The first part of this thesis encompasses the development of a new thiol-based crosslinking approach to achieve independent control over degradability and mechanical properties of a hydrogel system. Thiol chemistry was chosen as the focus here because it can easily be incorporated into recombinant protein designs by inserting cysteine residues. In addition, the low frequency of cysteine residues in natural proteins can reduce unwanted reactions between the hydrogel material and encapsulated biomolecules or cells. We utilized divinyl sulfone (DVS) to form thioether crosslinking through thiol-ene addition and ferric ethylenediaminetetraacetic acid (ferric EDTA) to make disulfide crosslinking via thiol oxidation. By controlling the ratio between the non-reducible thioether bonds to reducible disulfide bonds, hydrogels with similar mechanical properties can be made with different degradability in reducing conditions. Accelerated degradation and increased release of encapsulated dextran was observed in response to an extracellular reducing condition. Good viability of encapsulated fibroblasts also suggested high cytocompatibility of the crosslinking approach. This work demonstrated the potential of thiol crosslinking by DVS and ferric EDTA for making redox-responsive drug delivery vehicles and tissue engineering scaffolds.

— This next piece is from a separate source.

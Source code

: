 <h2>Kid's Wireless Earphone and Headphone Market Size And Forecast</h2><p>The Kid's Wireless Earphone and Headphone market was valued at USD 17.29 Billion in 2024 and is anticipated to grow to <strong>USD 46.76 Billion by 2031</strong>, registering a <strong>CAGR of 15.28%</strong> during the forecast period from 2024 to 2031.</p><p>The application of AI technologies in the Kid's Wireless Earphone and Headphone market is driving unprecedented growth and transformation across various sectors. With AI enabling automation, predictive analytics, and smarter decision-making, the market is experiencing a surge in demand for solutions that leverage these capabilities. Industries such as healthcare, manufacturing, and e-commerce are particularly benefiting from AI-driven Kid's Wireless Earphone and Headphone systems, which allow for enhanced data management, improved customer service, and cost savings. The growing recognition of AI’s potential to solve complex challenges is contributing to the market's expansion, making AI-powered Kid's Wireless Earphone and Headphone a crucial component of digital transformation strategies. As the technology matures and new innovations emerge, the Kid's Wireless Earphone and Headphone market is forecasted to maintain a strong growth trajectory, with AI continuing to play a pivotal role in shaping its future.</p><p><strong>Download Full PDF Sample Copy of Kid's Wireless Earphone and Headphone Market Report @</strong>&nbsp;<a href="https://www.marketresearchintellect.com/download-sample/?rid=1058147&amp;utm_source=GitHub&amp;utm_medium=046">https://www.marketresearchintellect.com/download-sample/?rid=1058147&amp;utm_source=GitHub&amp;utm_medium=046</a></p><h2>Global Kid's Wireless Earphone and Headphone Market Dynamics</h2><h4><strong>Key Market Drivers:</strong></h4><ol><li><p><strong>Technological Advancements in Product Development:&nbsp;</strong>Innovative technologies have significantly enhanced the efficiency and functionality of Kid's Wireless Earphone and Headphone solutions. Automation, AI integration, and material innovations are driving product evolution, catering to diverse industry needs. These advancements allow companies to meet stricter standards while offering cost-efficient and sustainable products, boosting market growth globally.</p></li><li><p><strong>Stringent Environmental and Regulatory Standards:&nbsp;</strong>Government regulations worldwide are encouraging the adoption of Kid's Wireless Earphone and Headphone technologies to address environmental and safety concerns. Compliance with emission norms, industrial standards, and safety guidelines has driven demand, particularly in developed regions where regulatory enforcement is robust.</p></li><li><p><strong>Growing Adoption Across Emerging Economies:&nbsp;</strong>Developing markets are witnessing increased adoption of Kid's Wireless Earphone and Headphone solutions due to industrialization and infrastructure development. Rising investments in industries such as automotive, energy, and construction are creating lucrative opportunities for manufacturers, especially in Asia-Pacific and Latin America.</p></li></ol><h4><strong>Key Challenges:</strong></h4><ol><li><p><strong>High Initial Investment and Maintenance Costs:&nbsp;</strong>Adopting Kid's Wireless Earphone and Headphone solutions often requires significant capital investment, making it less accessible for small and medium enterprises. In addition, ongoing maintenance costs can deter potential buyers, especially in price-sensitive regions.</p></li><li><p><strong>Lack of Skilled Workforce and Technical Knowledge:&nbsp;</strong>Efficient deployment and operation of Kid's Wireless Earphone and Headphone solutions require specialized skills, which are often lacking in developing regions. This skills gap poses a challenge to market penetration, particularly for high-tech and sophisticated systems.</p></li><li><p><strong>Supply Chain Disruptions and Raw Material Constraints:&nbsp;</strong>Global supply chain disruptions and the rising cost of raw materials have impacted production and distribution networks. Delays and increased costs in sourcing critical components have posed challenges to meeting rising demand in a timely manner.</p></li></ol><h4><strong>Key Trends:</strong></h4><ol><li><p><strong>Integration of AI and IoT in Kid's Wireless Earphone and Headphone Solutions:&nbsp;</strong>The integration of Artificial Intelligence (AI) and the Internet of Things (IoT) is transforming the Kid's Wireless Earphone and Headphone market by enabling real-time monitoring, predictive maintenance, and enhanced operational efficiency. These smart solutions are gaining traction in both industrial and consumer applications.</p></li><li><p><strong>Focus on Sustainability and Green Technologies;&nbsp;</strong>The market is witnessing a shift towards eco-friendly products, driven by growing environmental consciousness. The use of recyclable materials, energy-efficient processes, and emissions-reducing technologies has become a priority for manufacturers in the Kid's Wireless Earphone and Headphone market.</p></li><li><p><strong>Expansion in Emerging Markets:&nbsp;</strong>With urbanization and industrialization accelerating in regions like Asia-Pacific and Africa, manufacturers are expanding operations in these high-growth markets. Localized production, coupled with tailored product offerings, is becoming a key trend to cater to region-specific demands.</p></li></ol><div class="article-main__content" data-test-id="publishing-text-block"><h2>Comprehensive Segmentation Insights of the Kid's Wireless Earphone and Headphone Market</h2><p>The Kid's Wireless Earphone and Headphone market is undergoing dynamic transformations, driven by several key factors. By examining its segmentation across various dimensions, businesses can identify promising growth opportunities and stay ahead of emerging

In the second part, we developed protein adhesives using thiol- or catechol-based adhesion. Every year more than 310 million surgeries are performed around the world, and more than 50% of these surgeries used sutures or staples for wound closure. Surgical sealants or adhesive can be applied together with sutures and staples to mitigate the risk of infection. Protein-based adhesives could have better biocompatibility than synthetic polymer-based adhesives and have the potential of providing biochemical cues for cellular responses. Many adhesive proteins have been found in nature. Among them, mussel adhesive proteins have been actively studied for their outstanding underwater adhesion. The capability of being able to cure in a wet environment is critical for an ideal surgical sealant and adhesive. Mussels uses both thiols and a catechol, 3, 4-dihydroxyphenylalanine (DOPA), to achieve underwater adhesion. Inspired by mussel adhesive proteins and modular recombinant design, we developed two proteins harboring thiol or DOPA groups with highly similar amino acid sequences. The adhesion performance, including curing kinetics, adhesion strength, and cytocompatibility, were compared between the two proteins. The similarity in the protein sequences allows us to focus on the performance difference between thiol- and DOPA-based adhesion. We also showed that a synergistic increase in the adhesion strength can be achieved when the two proteins are combined. This increase indicates a cross-reaction between thiol and DOPA groups. Our results provide insights into selecting the chemistry for designing adhesives based on the needs of the applications.
In the last part, we studied the lower critical solution temperature (LCST) behavior of elastin-like polypeptides (ELPs) with a series of ELPs with rationally designed charge distributions and chain lengths. The LCST behavior of ELPs are controlled by multiple factors including the amino acid composition, ELP chain length, protein concentration, salt identity, salt concentration, and pH of the solution. Fusion of other non-ELP recombinant protein domains to ELPs have also been shown to influence the LCST behavior of the fusion ELP protein. Inspired by this effect, we explored the use of short non-ELP sequences as a new way to tailor the LCST behavior of ELP-based proteins. We designed the non-ELP and the ELP sequences with different pH-dependent charge states and showed that pH sensitivity was introduced to the LCST behavior by electrostatic and hydrophobic interactions between the non-ELP and ELP sequences. The electrostatic interactions can be shielded by the ionic strength in the protein solution. The pH sensitivity was introduced by the non-ELP sequences, and this sensitivity decreased when the relative length of the ELP domain increased. We also found that the hydrophobicity of the non-ELP sequences changes the interactions between the proteins and Hofmeister ions in solution. Our results demonstrated the potential of using non-ELP sequences as a new factor in controlling the LCST behavior of ELP proteins.